A instalação de um GT para a reestatização da Ceitec (semicondutores) é uma medida muito positiva de resgate da soberania nacional.

A elevação da faixadeisenção do Imposto de Renda (IRPF) para R$ 5.000 foi um compromisso assumido no lançamento da campanha presidencial na porta de Volkswagen. Ela não depende da anterioridade de um ano, porque não é um aumento de impostos mas uma diminuição. E isso já foi feito como admitiu o ministro do Trabalho em entrevista. Sem reajuste da tabela há muitos anos, a medida retiraria milhões de cidadãos de onde não deveriam estar. O presidente Lula falou de priorizar a reforma tributária no 1º semestre, deixando a proposta para o 2º semestre, logo para vigorar em 2024. Há que abrir a discussão a respeito, não é “razoável”.

O salário mínimo é de R$ 1302, as Centrais sindicais pedem R$ 1342 de acordo com a fórmula dos nossos governos, chegou-se a anunciar R$ 1320, há muita expectativa à respeito.

Há o compromisso com o Piso Nacional da Enfermagem.
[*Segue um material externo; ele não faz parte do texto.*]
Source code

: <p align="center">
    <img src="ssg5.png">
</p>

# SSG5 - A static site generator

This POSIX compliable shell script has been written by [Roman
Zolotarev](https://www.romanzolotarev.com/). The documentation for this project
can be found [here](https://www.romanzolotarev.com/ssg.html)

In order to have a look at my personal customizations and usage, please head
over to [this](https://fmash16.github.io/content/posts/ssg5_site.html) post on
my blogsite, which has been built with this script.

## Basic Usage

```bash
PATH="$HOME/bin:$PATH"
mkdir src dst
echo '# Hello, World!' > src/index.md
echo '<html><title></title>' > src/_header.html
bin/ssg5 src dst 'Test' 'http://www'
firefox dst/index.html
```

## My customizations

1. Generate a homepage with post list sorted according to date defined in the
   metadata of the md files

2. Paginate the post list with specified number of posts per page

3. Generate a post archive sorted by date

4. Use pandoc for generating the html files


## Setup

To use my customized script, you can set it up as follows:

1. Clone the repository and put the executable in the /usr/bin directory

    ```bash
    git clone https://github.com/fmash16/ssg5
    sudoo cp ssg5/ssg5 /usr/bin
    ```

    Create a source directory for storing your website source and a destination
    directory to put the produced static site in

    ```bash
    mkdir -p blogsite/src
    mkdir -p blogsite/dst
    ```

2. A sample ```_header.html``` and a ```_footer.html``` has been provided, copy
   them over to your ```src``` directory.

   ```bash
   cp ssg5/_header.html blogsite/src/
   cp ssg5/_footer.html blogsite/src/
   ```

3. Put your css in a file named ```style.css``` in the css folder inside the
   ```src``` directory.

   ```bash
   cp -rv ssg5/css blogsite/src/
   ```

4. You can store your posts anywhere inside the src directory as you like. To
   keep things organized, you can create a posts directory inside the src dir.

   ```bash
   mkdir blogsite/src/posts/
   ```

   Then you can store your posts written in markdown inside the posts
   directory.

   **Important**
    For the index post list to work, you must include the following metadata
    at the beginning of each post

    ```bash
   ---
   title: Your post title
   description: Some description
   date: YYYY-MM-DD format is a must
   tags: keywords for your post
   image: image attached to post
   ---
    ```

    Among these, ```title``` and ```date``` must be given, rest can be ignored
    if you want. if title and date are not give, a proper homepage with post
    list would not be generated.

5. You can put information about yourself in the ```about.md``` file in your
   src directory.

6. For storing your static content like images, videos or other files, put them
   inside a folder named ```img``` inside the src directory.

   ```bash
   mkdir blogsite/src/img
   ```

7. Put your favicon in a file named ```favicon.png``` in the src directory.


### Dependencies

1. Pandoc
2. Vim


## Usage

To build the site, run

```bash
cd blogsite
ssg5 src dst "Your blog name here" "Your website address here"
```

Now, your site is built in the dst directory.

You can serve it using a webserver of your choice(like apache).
Em dezembro, uma PEC do Congresso destravou fundos públicos para custear os hospitais públicos e redes de atendimento ao SUS. Agora, os enfermeiros cobram a edição de uma medida provisória a respeito.
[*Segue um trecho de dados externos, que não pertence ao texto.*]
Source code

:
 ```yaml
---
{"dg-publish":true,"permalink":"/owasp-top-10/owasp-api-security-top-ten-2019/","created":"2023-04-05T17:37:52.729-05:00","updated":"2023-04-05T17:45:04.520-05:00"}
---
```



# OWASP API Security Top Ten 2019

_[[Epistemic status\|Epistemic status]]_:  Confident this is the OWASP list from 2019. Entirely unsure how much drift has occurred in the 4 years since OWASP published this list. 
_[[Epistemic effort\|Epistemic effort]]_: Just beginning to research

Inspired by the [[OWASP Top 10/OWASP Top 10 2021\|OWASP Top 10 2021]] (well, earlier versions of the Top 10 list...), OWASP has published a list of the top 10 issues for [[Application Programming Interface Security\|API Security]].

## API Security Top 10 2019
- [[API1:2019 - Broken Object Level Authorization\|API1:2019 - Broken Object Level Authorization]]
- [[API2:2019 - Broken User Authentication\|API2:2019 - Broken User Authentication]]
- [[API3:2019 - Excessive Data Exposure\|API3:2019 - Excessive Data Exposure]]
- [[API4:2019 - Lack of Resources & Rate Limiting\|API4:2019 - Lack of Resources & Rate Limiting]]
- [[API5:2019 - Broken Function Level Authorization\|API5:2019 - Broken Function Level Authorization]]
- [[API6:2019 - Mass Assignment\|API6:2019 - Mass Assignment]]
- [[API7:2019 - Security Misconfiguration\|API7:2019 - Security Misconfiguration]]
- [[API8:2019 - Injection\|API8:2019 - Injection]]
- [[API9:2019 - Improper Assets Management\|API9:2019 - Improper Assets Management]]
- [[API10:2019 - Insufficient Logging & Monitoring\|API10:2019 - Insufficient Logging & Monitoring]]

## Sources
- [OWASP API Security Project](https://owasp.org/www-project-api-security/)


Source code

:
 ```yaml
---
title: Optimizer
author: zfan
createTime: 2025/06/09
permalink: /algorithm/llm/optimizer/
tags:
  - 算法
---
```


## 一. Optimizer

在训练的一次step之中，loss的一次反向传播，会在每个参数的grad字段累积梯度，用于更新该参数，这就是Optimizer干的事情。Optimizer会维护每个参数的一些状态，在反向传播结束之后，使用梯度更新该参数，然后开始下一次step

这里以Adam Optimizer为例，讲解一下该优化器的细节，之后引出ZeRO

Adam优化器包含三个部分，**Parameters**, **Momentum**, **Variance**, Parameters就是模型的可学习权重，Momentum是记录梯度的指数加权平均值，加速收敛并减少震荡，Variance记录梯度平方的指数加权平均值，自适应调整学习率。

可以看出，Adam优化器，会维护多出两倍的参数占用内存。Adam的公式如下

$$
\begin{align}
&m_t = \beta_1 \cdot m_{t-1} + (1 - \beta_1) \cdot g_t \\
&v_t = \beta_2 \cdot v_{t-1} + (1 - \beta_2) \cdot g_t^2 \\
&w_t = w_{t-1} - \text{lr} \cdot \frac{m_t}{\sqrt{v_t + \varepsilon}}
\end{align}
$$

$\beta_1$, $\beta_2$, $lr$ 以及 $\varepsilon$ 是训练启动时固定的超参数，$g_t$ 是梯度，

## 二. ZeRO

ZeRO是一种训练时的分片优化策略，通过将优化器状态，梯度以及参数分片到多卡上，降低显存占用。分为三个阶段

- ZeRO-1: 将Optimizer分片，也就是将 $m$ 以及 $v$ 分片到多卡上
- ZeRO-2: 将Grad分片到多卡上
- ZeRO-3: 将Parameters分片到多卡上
A reivindicação dos eletricitários de reestatização da Eletrobras é parte do resgate da soberania nacional, tem simpatia popular, é compatível com uma política de tarifas mais baixas e com os direitos dos trabalhadores. Lula disse que “a AGU vai rever esse contrato leonino contra o governo”.

Há um Manifesto pela reestatização que se dirige ao governo, lançado pelo CNE (Coletivo Nacional de Eletricitários, 45 federações e sindicatos) que propomos ao DN divulgar. Não deixa de ser um apoio a ação da AGU.
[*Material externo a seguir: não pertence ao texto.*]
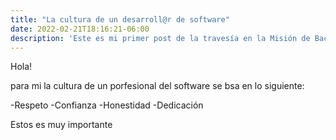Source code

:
 ```yaml
---
title: "La cultura de un desarroll@r de software"
date: 2022-02-21T18:16:21-06:00
description: 'Este es mi primer post de la travesía en la Misión de Backend con Node JS de Launch X.'
---
```


Hola! 

para mi la cultura de un porfesional del software se bsa en lo siguiente:

-Respeto
-Confianza
-Honestidad
-Dedicación

Estos es muy importante

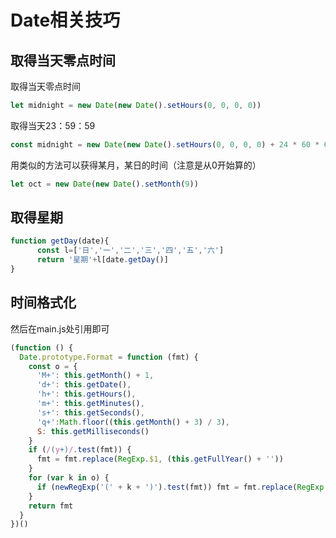 # Date相关技巧

## 取得当天零点时间

取得当天零点时间

```jsx
let midnight = new Date(new Date().setHours(0, 0, 0, 0))
```

取得当天23：59：59

```jsx
const midnight = new Date(new Date().setHours(0, 0, 0, 0) + 24 * 60 * 60 * 1000 - 1)
```

用类似的方法可以获得某月，某日的时间（注意是从0开始算的）

```jsx
let oct = new Date(new Date().setMonth(9))
```

## 取得星期

```jsx
function getDay(date){
	  const l=['日','一','二','三','四','五','六']
	  return '星期'+l[date.getDay()]
}
```

## 时间格式化

然后在main.js处引用即可

```jsx
(function () {
  Date.prototype.Format = function (fmt) {
    const o = {
      'M+': this.getMonth() + 1,
      'd+': this.getDate(),
      'h+': this.getHours(),
      'm+': this.getMinutes(),
      's+': this.getSeconds(),
      'q+':Math.floor((this.getMonth() + 3) / 3),
      S: this.getMilliseconds()
    }
    if (/(y+)/.test(fmt)) {
      fmt = fmt.replace(RegExp.$1, (this.getFullYear() + ''))
    }
    for (var k in o) {
      if (newRegExp('(' + k + ')').test(fmt)) fmt = fmt.replace(RegExp.$1, (RegExp.$1.length === 1) ? (o[k]) : (('00' + o[k]).substr(('' + o[k]).length)))
    }
    return fmt
  }
})()

```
https://docs.google.com/forms/d/e/1FAIpQLSf2FmZ0Lwx8-xIeyEo6M_UvHf-TeQvZsNUNF37nfrN95O_GLw/viewform

Lula falou no Diretório Nacional que se deveria cobrar o governo. Comecemos pois.

Premonitório – “Sem Anistia!”

No primeiro dia do mês, na posse, Lula leu a sua fala no Parlatório. Falou de “olhar para a frente e esquecer nossas diferenças”. De outro lado, também falou de “reagir a quaisquer ataques de extremistas que queiram destruir a nossa democracia”. A massa presente na cerimônia irrompeu e interrompeu aos gritos de “sem anistia! sem anistia!”, criando uma consigna que viralizou depois.

Considerando o ataque às sedes dos poderes uma semana depois, e toda a tensão com os generais que não “esquecem as diferenças”, deve se reconhecer que o “sem anistia, sem anistia” foi uma intervenção de massas premonitória. E não tem nada de sobrenatural, pois está inscrita na história profunda que a massa popular vive. Essa expressão genuína e autônoma traz um amadurecimento político e deve ser um ponto de apoio para o governo. Numa situação difícil, nos dá razões para otimismo.

A “conspiração” pode entrar em banho-maria, mas o bolsonarismo não está morto. Além da sua própria pregação reacionária, agora, promessas não cumpridas do novo governo seriam um combustível para a agitação dos fascistas. Repetindo, o ataque de 8 de janeiro foi um alerta, a situação não é a da 2003, é mais difícil.

O PT já esteve 13 anos no governo. Coligações e composições nas mesas da Câmara e do Senado, e mesmo nos ministérios, nunca resolveram, por si, pela sua “amplitude”, a sustentação nos momentos cruciais. Os desdobramentos das questões concretas dirá se a base social junto às organizações e movimentos que se mobilizaram pela vitória de Lula e do PT agora, se sentirão motivados a mobilizar muito mais para enfrentar os obstáculos conhecidos. Todos trabalhamos para isso.

Misa Boito, Luiz Eduardo Greenhalgh e Markus Sokol, membros do DN

One thought on “Contribuição do Diálogo e Ação Petista para a DN de 13 de fevereiro de 2023

  • 13 de fevereiro de 2023 em 21:44
    Permalink

    Concordo com os pontos elencados neste manifesto do Dap.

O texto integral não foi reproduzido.